Tips for increasing the likelihood of a response

  • Use the preformatted text formatting option in the editor for all log entries and configuration output.
  • If screenshots are useful, feel free to include them.
    • If possible, also include key error output in text form so it can be searched for.
  • Try to edit log output only minimally (if at all) so that it can be ran through analyzers / formatters by those trying to help you.

So you can access to it. When this hang happens, can you access the disk and e.g. read a random file? Perhaps it puts the disk in a sleep mode and it has trouble spinning up? I’d also check other system logs. Or if you run low on memory and the system starts caching or something like that?
Or is there another systematic, e.g. certain cronjobs?

During that CalDAV hangs, the server itself works fine (except for the extreme CPU load due to Apache/Nextcloud). I don’t see any abnormal I/O activity or other suspicious things happen in any logs. Reading data from the disk works perfectly, accessing the MariaDB database as well.

As soon as I close Thunderbird and restart Apache, the server goes back to normal.

The more Nextcloud calendars are subscribed in Thunderbird, the more likely this happens.

As this did never ever happen in Nextcloud 31 and before.

Anything in your nextcloud.log? Can you check if at the time of the hang there’s a deadlock situation in MariaDB?

No errors or warnings in nextcloud.log.

How can I check for a deadlock situtation in MariaDB?

I switched Redis from socket to IP around 3 weeks ago.

Since then I haven’t had any hangs any more.

Hi @OldNobody,

Great that it’s working now, and thank you for coming back to report — most people don’t, and it really helps anyone hitting the same issue later.

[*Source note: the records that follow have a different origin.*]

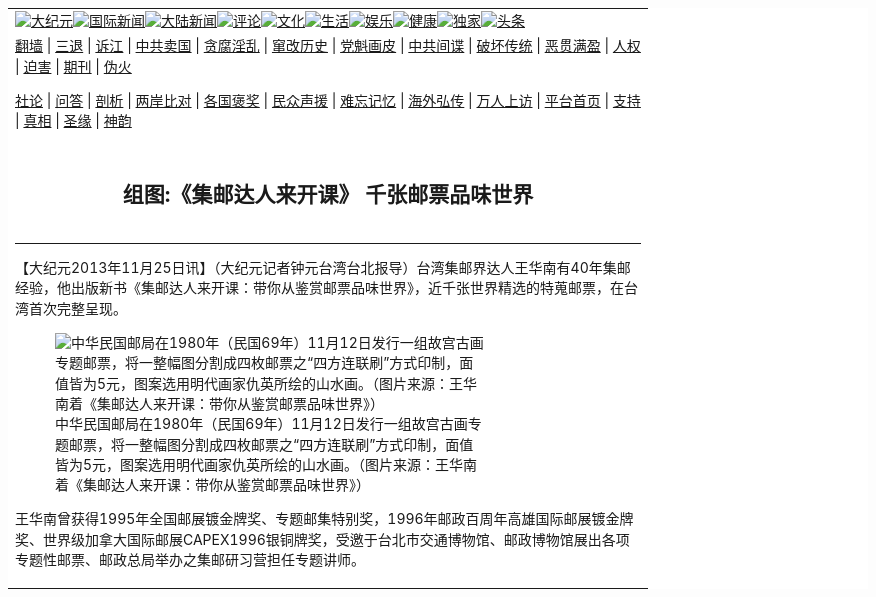 <a name="1" id="1" target="_blank"></a><span id="1"></span>
<table align=center border="0"><tr><td colspan="2" VALIGN=TOP><a href="https://github.com/konwxp321/djy/blob/master/gb/nsc413.md#1"><img src="https://raw.githubusercontent.com/konwxp321/www/master/t/djy/1.jpg" title="大纪元"></a><a href="https://github.com/konwxp321/djy/blob/master/gb/n24hr.md#1"><img src="https://raw.githubusercontent.com/konwxp321/www/master/t/djy/3.jpg" title="国际新闻"></a><a href="https://github.com/konwxp321/djy/blob/master/gb/nsc413.md#1"><img src="https://raw.githubusercontent.com/konwxp321/www/master/t/djy/4.jpg" title="大陆新闻"></a><a href="https://github.com/konwxp321/djy/blob/master/gb/news392.md#1"><img src="https://raw.githubusercontent.com/konwxp321/www/master/t/djy/5.jpg" title="评论"></a><a href="https://github.com/konwxp321/djy/blob/master/gb/news2007.md#1"><img src="https://raw.githubusercontent.com/konwxp321/www/master/t/djy/6.jpg" title="文化"></a><a href="https://github.com/konwxp321/djy/blob/master/gb/news2008.md#1"><img src="https://raw.githubusercontent.com/konwxp321/www/master/t/djy/7.jpg" title="生活"></a><a href="https://github.com/konwxp321/djy/blob/master/gb/ncyule.md#1"><img src="https://raw.githubusercontent.com/konwxp321/www/master/t/djy/8.jpg" title="娱乐"></a><a href="https://github.com/konwxp321/djy/blob/master/gb/nsc1002.md#1"><img src="https://raw.githubusercontent.com/konwxp321/www/master/t/djy/9.jpg" title="健康"><a href="https://github.com/konwxp321/djy/blob/master/gb/nf6092.md#1"><img src="https://raw.githubusercontent.com/konwxp321/www/master/t/djy/10a.jpg" title="独家"></a><a href="https://github.com/konwxp321/djy/blob/master/gb/nf4514.md#1"><img src="https://raw.githubusercontent.com/konwxp321/www/master/t/djy/12a.jpg" title="头条"></a></td></tr>
<tr><td colspan="2" VALIGN=TOP><a target="_blank" href="https://github.com/konwxp321/www/blob/master/README.md?zsrh#1">翻墙</a> | <a target="_blank" href="https://github.com/konwxp321/djy/blob/master/gb/nf5657.md#1">三退</a> | <a target="_blank" href="https://github.com/konwxp321/djy/blob/master/gb/nf6124.md#1">诉江</a> | <a target="_blank" href="https://github.com/konwxp321/djy/blob/master/gb/nf1176117.md#1">中共卖国</a> | <a target="_blank" href="https://github.com/konwxp321/djy/blob/master/gb/nf5773.md#1">贪腐淫乱</a> | <a target="_blank" href="https://github.com/konwxp321/djy/blob/master/gb/nf1176115.md#1">窜改历史</a> | <a target="_blank" href="https://github.com/konwxp321/djy/blob/master/gb/nf1176107.md#1">党魁画皮</a> | <a target="_blank" href="https://github.com/konwxp321/djy/blob/master/gb/nf1320400.md#1">中共间谍</a> | <a target="_blank" href="https://github.com/konwxp321/djy/blob/master/gb/nf1176114.md#1">破坏传统</a> | <a target="_blank" href="https://github.com/konwxp321/ntdtv/blob/master/gb/prog447_1.md#1">恶贯满盈</a> | <a target="_blank" href="https://github.com/konwxp321/djy/blob/master/gb/ncid278.md#1">人权</a> | <a target="_blank" href="https://github.com/konwxp321/djy/blob/master/gb/nf1176111.md#1">迫害</a> | <a target="_blank" href="https://gitlab.com/szzdlab/mh-qikan/blob/master/README.md#1">期刊</a> | <a target="_blank" href="https://github.com/konwxp321/djy/blob/master/gb/nf5562.md#1">伪火</a></p><p><a target="_blank" href="https://github.com/konwxp321/djy/blob/master/gb/9p.md#1">社论</a> | <a target="_blank" href="https://github.com/konwxp321/djy/blob/master/gb/nf4378.md#1">问答</a> | <a target="_blank" href="https://github.com/konwxp321/djy/blob/master/gb/nf5792.md#1">剖析</a> | <a target="_blank" href="https://github.com/konwxp321/djy/blob/master/gb/nf5735.md#1">两岸比对</a> | <a target="_blank" href="https://github.com/konwxp321/djy/blob/master/gb/nf6119.md#1">各国褒奖</a> | <a target="_blank" href="https://github.com/konwxp321/djy/blob/master/gb/nf6120.md#1">民众声援</a> | <a target="_blank" href="https://github.com/konwxp321/djy/blob/master/gb/nf1188594.md#1">难忘记忆</a> | <a target="_blank" href="https://github.com/konwxp321/djy/blob/master/gb/nf3180.md#1">海外弘传</a> | <a target="_blank" href="https://github.com/konwxp321/djy/blob/master/gb/nf5410.md#1">万人上访</a> | <a target="_blank" href="https://github.com/konwxp321/www/blob/master/README.md?zsrh#1">平台首页</a> | <a target="_blank" href="https://github.com/konwxp321/djy/blob/master/gb/nf4386.md#1">支持</a> | <a target="_blank" href="https://github.com/konwxp321/djy/blob/master/gb/nf4389.md#1">真相</a> | <a target="_blank" href="https://github.com/konwxp321/djy/blob/master/gb/nf5790.md#1">圣缘</a> | <a target="_blank" href="https://github.com/konwxp321/djy/blob/master/gb/nf4786.md#1">神韵</a></td></tr>
<tr><td VALIGN=TOP width="626"><h2 align=center>组图:《集邮达人来开课》 千张邮票品味世界</h2>

<h6></h6>
<hr>
<p>【大纪元2013年11月25日讯】（大纪元记者钟元台湾台北报导）台湾集邮界达人王华南有40年集邮经验，他出版新书《集邮达人来开课：带你从鉴赏<ahref="https://github.com/konwxp321/djy/blob/master/gb/tag/%E9%82%AE%E7%A5%A8.md#1">邮票</a>品味世界》，近千张世界精选的特蒐邮票，在台湾首次完整呈现。</p>
<figure id="attachment_5669345" style="width: 432px" class="wp-caption aligncenter"><img src="https://i.epochtimes.com/assets/uploads/2013/11/1311250859142378.jpg" alt="中华民国邮局在1980年（民国69年）11月12日发行一组故宫古画专题邮票，将一整幅图分割成四枚邮票之“四方连联刷”方式印制，面值皆为5元，图案选用明代画家仇英所绘的山水画。（图片来源：王华南着《集邮达人来开课：带你从鉴赏邮票品味世界》）" title="中华民国邮局在1980年（民国69年）11月12日发行一组故宫古画专题邮票，将一整幅图分割成四枚邮票之“四方连联刷”方式印制，面值皆为5元，图案选用明代画家仇英所绘的山水画。（图片来源：王华南着《集邮达人来开课：带你从鉴赏邮票品味世界》）" width="432" b="599"
	class="size-large wp-image-5669345" /></a><figcaption class="wp-caption-text">中华民国邮局在1980年（民国69年）11月12日发行一组故宫古画专题<ahref="https://github.com/konwxp321/djy/blob/master/gb/tag/%E9%82%AE%E7%A5%A8.md#1">邮票</a>，将一整幅图分割成四枚邮票之“四方连联刷”方式印制，面值皆为5元，图案选用明代画家仇英所绘的山水画。（图片来源：王华南着《集邮达人来开课：带你从鉴赏邮票品味世界》）</figcaption></figure>
<p>王华南曾获得1995年全国邮展镀金牌奖、专题邮集特别奖，1996年邮政百周年高雄国际邮展镀金牌奖、世界级加拿大国际邮展CAPEX1996银铜牌奖，受邀于台北市交通博物馆、邮政博物馆展出各项专题性邮票、邮政总局举办之集邮研习营担任专题讲师。</p>
<p>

As a tech person I’d love to understand exactly why the socket → IP switch fixed it, because it’s not obvious. Your config.php shows:

port: 0 means Nextcloud was connecting to Redis via Unix socket. timeout: 0 means no timeout — if the socket connection ever stalled, Nextcloud’s PHP process would wait forever. With 20 CalDAV subscriptions syncing concurrently in Thunderbird, any momentary Redis hiccup (brief memory pressure, RDB save, whatever) would cause multiple Apache workers to hang indefinitely, and the cascade you described follows naturally.

There is also a second potential layer: PHP-level session locking via phpredis (redis.session.locking_enabled). If that was enabled on your system, a stalled socket connection during session lock acquisition would have the same effect — the worker hangs waiting for a Redis response that never comes. The grep below will tell us whether that was in play too.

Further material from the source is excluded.